Along with its cut to public service consultant spending and an end to the Coalition’s rorting and pork-barrelling, it forms the centrepiece of the opposition’s decidedly unambitious fiscal plan.
The multinational crackdown will raise just $1.89 billion over the forward estimates, partly because of a delayed introduction until 2023.
No one will ever vote against forcing multinationals to pay more tax. It’s as near to a victimless crime as you can get in tax policy. But there is a subset of multinationals who will continue, under Labor’s “modest and responsible” tax reforms, to get away with the biggest theft in Australian history.

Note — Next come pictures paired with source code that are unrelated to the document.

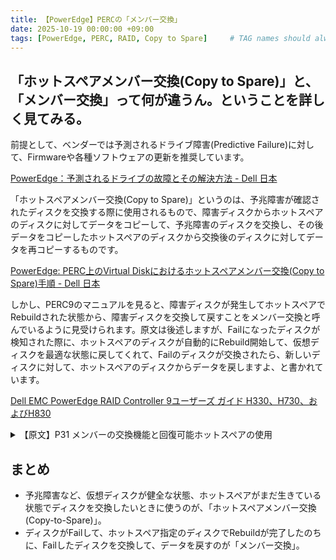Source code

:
 ```yaml
---
title: 【PowerEdge】PERCの「メンバー交換」
date: 2025-10-19 00:00:00 +09:00
tags: [PowerEdge, PERC, RAID, Copy to Spare]     # TAG names should always be lowercase
---
```


## 「ホットスペアメンバー交換(Copy to Spare)」と、「メンバー交換」って何が違うん。ということを詳しく見てみる。

前提として、ベンダーでは予測されるドライブ障害(Predictive Failure)に対して、Firmwareや各種ソフトウェアの更新を推奨しています。

[PowerEdge：予測されるドライブの故障とその解決方法 - Dell 日本](https://www.dell.com/support/kbdoc/ja-jp/000126418/)

「ホットスペアメンバー交換(Copy to Spare)」というのは、予兆障害が確認されたディスクを交換する際に使用されるもので、障害ディスクからホットスペアのディスクに対してデータをコピーして、予兆障害のディスクを交換し、その後データをコピーしたホットスペアのディスクから交換後のディスクに対してデータを再コピーするものです。

[PowerEdge: PERC上のVirtual Diskにおけるホットスペアメンバー交換(Copy to Spare)手順 - Dell 日本](https://www.dell.com/support/kbdoc/ja-jp/000139631/)
 
しかし、PERC9のマニュアルを見ると、障害ディスクが発生してホットスペアでRebuildされた状態から、障害ディスクを交換して戻すことをメンバー交換と呼んでいるように見受けられます。原文は後述しますが、Failになったディスクが検知された際に、ホットスペアのディスクが自動的にRebuild開始して、仮想ディスクを最適な状態に戻してくれて、Failのディスクが交換されたら、新しいディスクに対して、ホットスペアのディスクからデータを戻しますよ、と書かれています。

[Dell EMC PowerEdge RAID Controller 9ユーザーズ ガイド H330、H730、およびH830](https://dl.dell.com/content/manual53993545-dell-emc-poweredge-raid-controller-9%E3%83%A6%E3%83%BC%E3%82%B6%E3%83%BC%E3%82%BA-%E3%82%AC%E3%82%A4%E3%83%89-h330-h730-%E3%81%8A%E3%82%88%E3%81%B3h830.pdf?language=ja-jp)

<details><summary>【原文】P31 メンバーの交換機能と回復可能ホットスペアの使用</summary><div>

メンバー交換機能では、あらかじめ認定されているホット スペアを使用可能なホット スペアに戻すことができます。  
仮想ディスク内でディスク障害が発生すると、割り当てられているホット スペア（専用またはグローバル）が認定され、仮想ディスクが最適な状態になるまで再構築を開始します。障害ディスクが（同じスロットで）交換された、ホット スペアへの再構築が完了した後、コントローラーは認定ホット スペアのデータを新たに挿入されたディスクへコピーする処理を自動的に開始します。  
データのコピーが終わると、新しいディスクが仮想ディスクの一部になり、ホットスペアは再びホットスペアとして機能できる準備完了の状態に戻ります。これにより、常に特定のエンクロージャスロットがホットスペアとして維持されるようになります。  
コントローラがホットスペアを元に戻している間、仮想ディスクは最適な状態で維持されます。  
コントローラがホットスペアを自動的に元の状態に戻すのは、同じスロットで不良ディスクを新しいドライブに交換した場合に限られます。  
新しいディスクが同じスロットに配置されていない場合は、手動のメンバー交換操作を使用して、以前に認定されたホット スペアを元に戻すことができます。  

メモ: メンバー交換操作は、通常、ディスクのパフォーマンスに一時的な影響を与えます。操作が完了すると、パフォーマンスは通常状態に戻ります。

</div></details>

## まとめ
- 予兆障害など、仮想ディスクが健全な状態、ホットスペアがまだ生きている状態でディスクを交換したいときに使うのが、「ホットスペアメンバー交換(Copy-to-Spare)」。
- ディスクがFailして、ホットスペア指定のディスクでRebuildが完了したのちに、Failしたディスクを交換して、データを戻すのが「メンバー交換」。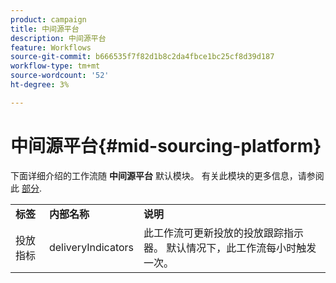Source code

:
 ```yaml
---
product: campaign
title: 中间源平台
description: 中间源平台
feature: Workflows
source-git-commit: b666535f7f82d1b8c2da4fbce1bc25cf8d39d187
workflow-type: tm+mt
source-wordcount: '52'
ht-degree: 3%

---
```



# 中间源平台{#mid-sourcing-platform}



下面详细介绍的工作流随 **中间源平台** 默认模块。 有关此模块的更多信息，请参阅此 [部分](../../installation/using/mid-sourcing-deployment.md).

<table> 
 <tbody> 
  <tr> 
   <td> <strong>标签</strong><br /> </td> 
   <td> <strong>内部名称</strong><br /> </td> 
   <td> <strong>说明</strong><br /> </td> 
  </tr> 
  <tr> 
   <td> <span class="uicontrol">投放指标</span> <br /> </td> 
   <td> <span class="uicontrol">deliveryIndicators</span> <br /> </td> 
   <td> 此工作流可更新投放的投放跟踪指示器。 默认情况下，此工作流每小时触发一次。<br /> </td> 
  </tr> 
 </tbody> 
</table>

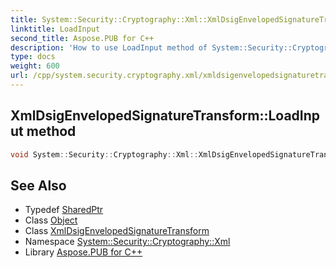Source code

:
```yaml
---
title: System::Security::Cryptography::Xml::XmlDsigEnvelopedSignatureTransform::LoadInput method
linktitle: LoadInput
second_title: Aspose.PUB for C++
description: 'How to use LoadInput method of System::Security::Cryptography::Xml::XmlDsigEnvelopedSignatureTransform class in C++.'
type: docs
weight: 600
url: /cpp/system.security.cryptography.xml/xmldsigenvelopedsignaturetransform/loadinput/
---
```

## XmlDsigEnvelopedSignatureTransform::LoadInput method




```cpp
void System::Security::Cryptography::Xml::XmlDsigEnvelopedSignatureTransform::LoadInput(SharedPtr<Object> obj) override
```

## See Also

* Typedef [SharedPtr](../../../system/sharedptr/)
* Class [Object](../../../system/object/)
* Class [XmlDsigEnvelopedSignatureTransform](../)
* Namespace [System::Security::Cryptography::Xml](../../)
* Library [Aspose.PUB for C++](../../../)
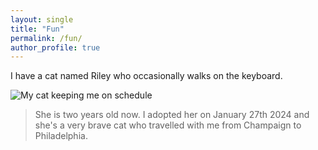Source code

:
 ```yaml
---
layout: single
title: "Fun"
permalink: /fun/
author_profile: true
---
```


I have a cat named Riley who occasionally walks on the keyboard.

![My cat keeping me on schedule](/images/cat.jpg)

> She is two years old now. I adopted her on January 27th 2024 and she's a very brave cat who travelled with me from Champaign to Philadelphia.
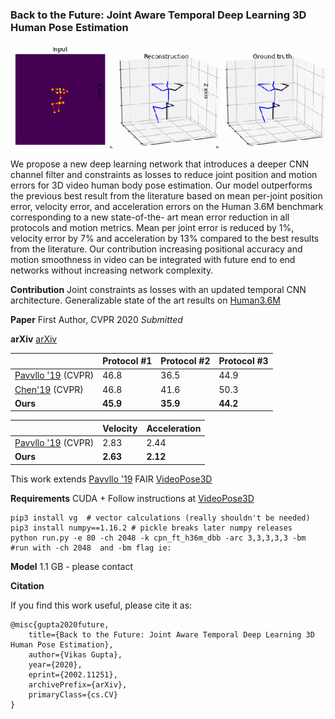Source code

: ### Back to the Future: Joint Aware Temporal Deep Learning 3D Human Pose Estimation
![Pose](pose.png)

We propose a new deep learning network that introduces a deeper CNN channel filter and constraints as losses to reduce joint position and motion errors for 3D video human body pose estimation.  Our model outperforms the previous best result from the literature based on mean per-joint position error, velocity error, and acceleration errors on the Human 3.6M benchmark corresponding to a new state-of-the- art mean error reduction in all protocols and motion metrics. Mean per joint error is reduced by 1%, velocity error by 7% and acceleration by 13% compared to the best results from the literature. Our contribution increasing positional accuracy and motion smoothness in video can be integrated with future end to end networks without increasing network complexity.

**Contribution** Joint constraints as losses with an updated temporal CNN architecture.
Generalizable state of the art results on [Human3.6M](http://vision.imar.ro/human3.6m/description.php)

**Paper** First Author, CVPR 2020 *Submitted* 

**arXiv** [arXiv](https://arxiv.org/abs/2002.11251)

|                   | Protocol #1   | Protocol #2   | Protocol #3  |
| ------------------| ------------- |---------------|--------------|
| [Pavvllo '19](https://arxiv.org/abs/1811.11742) (CVPR) | 46.8          | 36.5          | 44.9         |
| [Chen'19](https://arxiv.org/abs/1904.05547) (CVPR)    | 46.8          | 41.6          | 50.3         |
| **Ours**              | **45.9**          | **35.9**      | **44.2**     |

|            | Velocity   |  Acceleration  |
| -----------| -----------|----------------|
| [Pavvllo '19](https://arxiv.org/abs/1811.11742) (CVPR) | 2.83          | 2.44           |
| **Ours**       | **2.63**      | **2.12**       | 



This work extends [Pavvllo '19](https://arxiv.org/abs/1811.11742) FAIR [VideoPose3D](https://github.com/facebookresearch/VideoPose3D)

**Requirements**
CUDA + 
Follow instructions at [VideoPose3D](https://github.com/facebookresearch/VideoPose3D)

```
pip3 install vg  # vector calculations (really shouldn't be needed)
pip3 install numpy==1.16.2 # pickle breaks later numpy releases
python run.py -e 80 -ch 2048 -k cpn_ft_h36m_dbb -arc 3,3,3,3,3 -bm #run with -ch 2048  and -bm flag ie:
```

**Model**
1.1 GB - please contact

**Citation**

If you find this work useful, please cite it as:

```
@misc{gupta2020future,
    title={Back to the Future: Joint Aware Temporal Deep Learning 3D Human Pose Estimation},
    author={Vikas Gupta},
    year={2020},
    eprint={2002.11251},
    archivePrefix={arXiv},
    primaryClass={cs.CV}
}
```
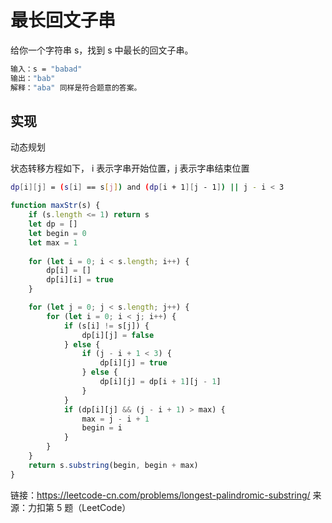 # 最长回文子串

给你一个字符串 s，找到 s 中最长的回文子串。

```bash
输入：s = "babad"
输出："bab"
解释："aba" 同样是符合题意的答案。
```

## 实现

动态规划

状态转移方程如下， i 表示字串开始位置，j 表示字串结束位置

```bash
dp[i][j] = (s[i] == s[j]) and (dp[i + 1][j - 1]) || j - i < 3
```

```js
function maxStr(s) {
    if (s.length <= 1) return s
    let dp = []
    let begin = 0
    let max = 1
    
    for (let i = 0; i < s.length; i++) {
        dp[i] = []
        dp[i][i] = true
    }

    for (let j = 0; j < s.length; j++) {
        for (let i = 0; i < j; i++) {
            if (s[i] != s[j]) {
                dp[i][j] = false
            } else {
                if (j - i + 1 < 3) {
                    dp[i][j] = true
                } else {
                    dp[i][j] = dp[i + 1][j - 1]
                }
            }
            if (dp[i][j] && (j - i + 1) > max) {
                max = j - i + 1
                begin = i
            }
        }
    }
    return s.substring(begin, begin + max)
}

```

链接：https://leetcode-cn.com/problems/longest-palindromic-substring/
来源：力扣第 5 题（LeetCode）

<comment-comment/>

Few Australians appear to know about the failure of multinational fossil fuel companies to pay anything to Australians for the privilege of making tens of billions from the sale of Australia’s oil and gas reserves. As Crikey reported this week, global giant Chevron has actually been paid more by taxpayers in subsidies for its failed Gorgon carbon capture and storage project than it has paid in tax to 2020, despite generating $37.6 billion in revenue since 2016.
Chevron has now flagged that the massive surge in export revenues from rising global energy prices means it will finally start paying tax in Australia — $650 million in 2022 and more beyond that.
Other multinationals have also paid no tax or petroleum resource rent tax (PRRT) despite massive revenue from oil and gas exports.
Between 2015 and 2020, Exxon earned $57 billion in revenue, claimed it made zero profit, and paid no tax. Nor has it paid any PRRT.
Shell earned $25 billion revenue, claimed a total profit of $616 million, and paid zero tax and zero PRRT.
Japanese company Inpex made $7.6 billion in revenue, claimed profits of $39 million and paid no tax or PRRT.
The relatively new Ichythys project, run by Inpex, Total and other companies, generated more than $7 billion in revenue since the first gas was shipped in 2018, without paying any tax or PRRT.
Remember, these figures are all before the dramatic surge in energy prices that has seen gas export revenue double in the past 12 months.
Local companies like Santos are in a similar position with both their onshore and offshore projects. Santos made $21 billion from onshore and offshore gas in the five years to 2020 and claimed just $73 million in profits and paid no tax and about $200 million in PRRT.
Woodside earned $36 billion in export revenue between 2015 and 2020, claimed just under $8 billion in profits, and paid $250 million in tax and no PRRT.
As with Chevron, Santos and Woodside are receiving more in subsidies from the Morrison government for scams like carbon capture and storage than what they are paying in tax.
Labor in conspicuously silent on why fossil fuel multinationals and Australia’s own fossil fuel giants should be allowed to in effect capture Australian resources for themselves and make billions off them without paying Australians for the use of these finite resources — let alone the catastrophic damage they are causing via carbon emissions.
The only party that has raised the issue of the failure of multinationals to pax tax or royalties for offshore gas has been the Greens, who want to replace the broken PRRT.
Fiscally that would be the least damaging new tax possible, with the burden falling on mostly foreign shareholders enjoying superprofits from Australian natural resources.
The companies would argue that a new tax would deter investment, but the current scramble to open new gas fields despite the need for an urgent transition away from fossil fuels and a growing reluctance of major investors to support new fossil fuel projects suggest very little is likely to stop investment while energy prices remain high.